Lamb Chop brain fart (for my anniversary dinner)
My and my wife's anniversary is tomorrow (4 years) and I read somewhere that the 4 year anniversary gift is lamb (okay, so it's not, but lamb chops were on sale today and I figured that it would be better than nylon or silk).
So I have the lamb, however that's about all I got.
I have spent an hour or so looking through chowhound and epicurious for good side ideas for starch/veg, but haven't found anything.
I was originally thinking that I'd saute (I wish I had a grill, but I don't) double boned chops and then deglaze the pan and serve over roasted pimentone roasted sweet potatoes (or vanilla sweet mashers) with the jus.
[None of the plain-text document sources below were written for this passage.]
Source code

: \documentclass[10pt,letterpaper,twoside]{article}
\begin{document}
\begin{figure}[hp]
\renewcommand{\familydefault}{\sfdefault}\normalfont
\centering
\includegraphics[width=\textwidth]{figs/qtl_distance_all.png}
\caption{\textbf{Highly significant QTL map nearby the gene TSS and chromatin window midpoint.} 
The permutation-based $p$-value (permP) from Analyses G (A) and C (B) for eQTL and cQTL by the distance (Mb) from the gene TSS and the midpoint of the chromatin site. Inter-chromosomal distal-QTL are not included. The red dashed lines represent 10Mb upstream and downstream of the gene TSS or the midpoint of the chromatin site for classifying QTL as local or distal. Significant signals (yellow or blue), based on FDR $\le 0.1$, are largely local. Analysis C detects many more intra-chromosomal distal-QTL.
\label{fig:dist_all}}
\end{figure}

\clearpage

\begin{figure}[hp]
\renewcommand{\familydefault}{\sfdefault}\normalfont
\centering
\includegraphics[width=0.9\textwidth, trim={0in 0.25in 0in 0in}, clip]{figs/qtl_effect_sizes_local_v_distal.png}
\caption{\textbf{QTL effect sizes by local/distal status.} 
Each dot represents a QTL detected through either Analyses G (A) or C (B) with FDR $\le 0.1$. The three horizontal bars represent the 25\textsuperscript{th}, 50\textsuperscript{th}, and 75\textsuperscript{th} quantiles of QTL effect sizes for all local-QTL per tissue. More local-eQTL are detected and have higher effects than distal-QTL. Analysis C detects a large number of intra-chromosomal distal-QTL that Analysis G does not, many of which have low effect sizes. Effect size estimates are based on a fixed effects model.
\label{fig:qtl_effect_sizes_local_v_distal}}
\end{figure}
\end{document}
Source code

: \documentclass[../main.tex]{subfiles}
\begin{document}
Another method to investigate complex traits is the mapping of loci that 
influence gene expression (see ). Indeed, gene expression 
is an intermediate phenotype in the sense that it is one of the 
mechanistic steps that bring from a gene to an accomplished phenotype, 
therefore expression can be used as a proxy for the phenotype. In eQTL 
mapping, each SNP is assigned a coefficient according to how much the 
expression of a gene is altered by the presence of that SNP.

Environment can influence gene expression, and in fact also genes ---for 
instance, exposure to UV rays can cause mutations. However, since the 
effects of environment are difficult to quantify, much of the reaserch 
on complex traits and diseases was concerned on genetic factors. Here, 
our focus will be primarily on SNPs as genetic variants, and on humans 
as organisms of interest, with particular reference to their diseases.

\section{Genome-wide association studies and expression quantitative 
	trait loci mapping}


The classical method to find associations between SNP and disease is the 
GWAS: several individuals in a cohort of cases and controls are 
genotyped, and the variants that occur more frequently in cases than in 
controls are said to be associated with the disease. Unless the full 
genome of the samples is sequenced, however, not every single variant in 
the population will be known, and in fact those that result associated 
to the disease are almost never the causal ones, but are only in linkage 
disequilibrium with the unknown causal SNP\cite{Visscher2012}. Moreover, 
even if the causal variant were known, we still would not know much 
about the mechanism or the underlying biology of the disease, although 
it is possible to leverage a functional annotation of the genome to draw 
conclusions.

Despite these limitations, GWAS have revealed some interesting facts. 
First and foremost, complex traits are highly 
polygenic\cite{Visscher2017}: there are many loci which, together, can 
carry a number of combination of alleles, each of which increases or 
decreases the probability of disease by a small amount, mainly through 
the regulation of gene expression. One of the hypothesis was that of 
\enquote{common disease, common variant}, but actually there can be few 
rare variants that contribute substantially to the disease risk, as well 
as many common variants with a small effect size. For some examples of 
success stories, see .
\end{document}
I got nothin' for the sauce or the veg, and am not really stoked on the starch, but will do it in a pinch if we can't come up with something better.
Not gonna do mint (never understood that combination).
Help me chowhound, you are my only hope.
PS: our grocery stores suck here (we don't have any specialty markets like wholefoods, or even co-ops) so while I'd love to get something like figs, I'm not gonna be able to. Would love to do a roasted fig demi glace, but it's not gonna happen.
Also, if you have the best idea for an anniversary/sexy dessert, please HELP!
It does involve mint, but I really liked this recipe and the mint is a fresh mint in combination with a number of other flavors, not a sweet mint jelly sort of thing at all (although I apologize if it has ingredients beyond the scope of your not very good grocery stores...).
My default with lamb is salt, pepper, dijon mustard, fresh garlic, lemon zest, a drop or honey to help with caramelization, and whatever fresh herb catches my eye (thyme, rosemary, oregano, marjoram, plain old parsley and yes, fresh mint.- they're are all great alone or in combination). You might not even want a sauce, but should you opt for one, a simple pan sauce that uses red wine for deglazing, shallots or leeks, garlic and a little demiglace/concentrated stock is fantastic.
For dessert, how about a billowy chocolate mousse, or a smooth vanilla panna cotta- either one with macerated, ripe berries.....
Or, if you have access to phyllo dough, these desserts (chocolate napoleons, and "fetuccine" ice cream sandwiches from Gale Gand on Baking with Julia) have been stuck in my brain as desserts to make the next time I need to pull out all the stops.... though my preference might be to keep the layering on both desserts minimal, to avoid sweets overload at the end of the meal:
To see them made: http://video.pbs.org/video/1174139138/
Ice cream sandwich recipe: http://www.foodnetwork.com/recipes/ga...
Chocolate Napoleon Recipe: http://www.foodnetwork.com/recipes/ga...
I am a major sucker for Julia Child's garlic mashed potatoes. It's a classic, and goes great with lamb. For the lamb chops I would just make a little sauce from the pan juices, shallots, a bit of wine, some fresh rosemary, and a dollop of butter -- something simple like that. Vegetables? Green beans are in season where I live, and I always go for whatever's the freshest.
I like fruit desserts and would personally choose a lighter dessert in the summer, rather than chocolate, even though I adore chocolate. I would think a nice fresh raspberry tart or something of that ilk would be lovely.
I hope you and your wife have a wonderful dinner and anniversary.
Our standard accompaniments are rice/vermicelli pilaf and broiled tomatoes.
2 Tbs butter, or 1 ea of butter and olive oil
1 cup broken up vermicelli
1 cup uncooked rice
1 tsp salt
2 cups chicken broth
Melt butter in a heavy 2-qt. saucepan over med-high heat. When it foams, stir in vermicelli, add a dash or two of cayenne, and keep stirring until it turns golden brown. Stir in rice, add salt, keep stirring until the grains turn chalky white. Dump in chicken broth ALL AT ONCE (this cools the mixture enough so it'll fizzle like crazy but it won't boil over). When it comes to a good boil, turn the flame to very low and cover tightly. Simmer gently for 20 minutes, or until rice is cooked and all liquid is absorbed. Taste for seasoning, fluff with fork and serve. This reheats better than plain rice does.
I nice ripe tomato per person
dried herb(s) of choice*
Slice top off each tomato. If bottom is too pointy to let it sit up, trim that too. If tomato is firm, stab around the cut top with a sharp fork to make the surface porous. Sprinkle on salt and pepper; with a garlic press squeeze on about a clove atop each tomato, or mince it and spread on. Drizzle on olive oil and sprinkle on herbs. Set under broiler (or in toaster oven) for about 20 minutes, or until just about to collapse.
*Our preference is Herbes de Provence.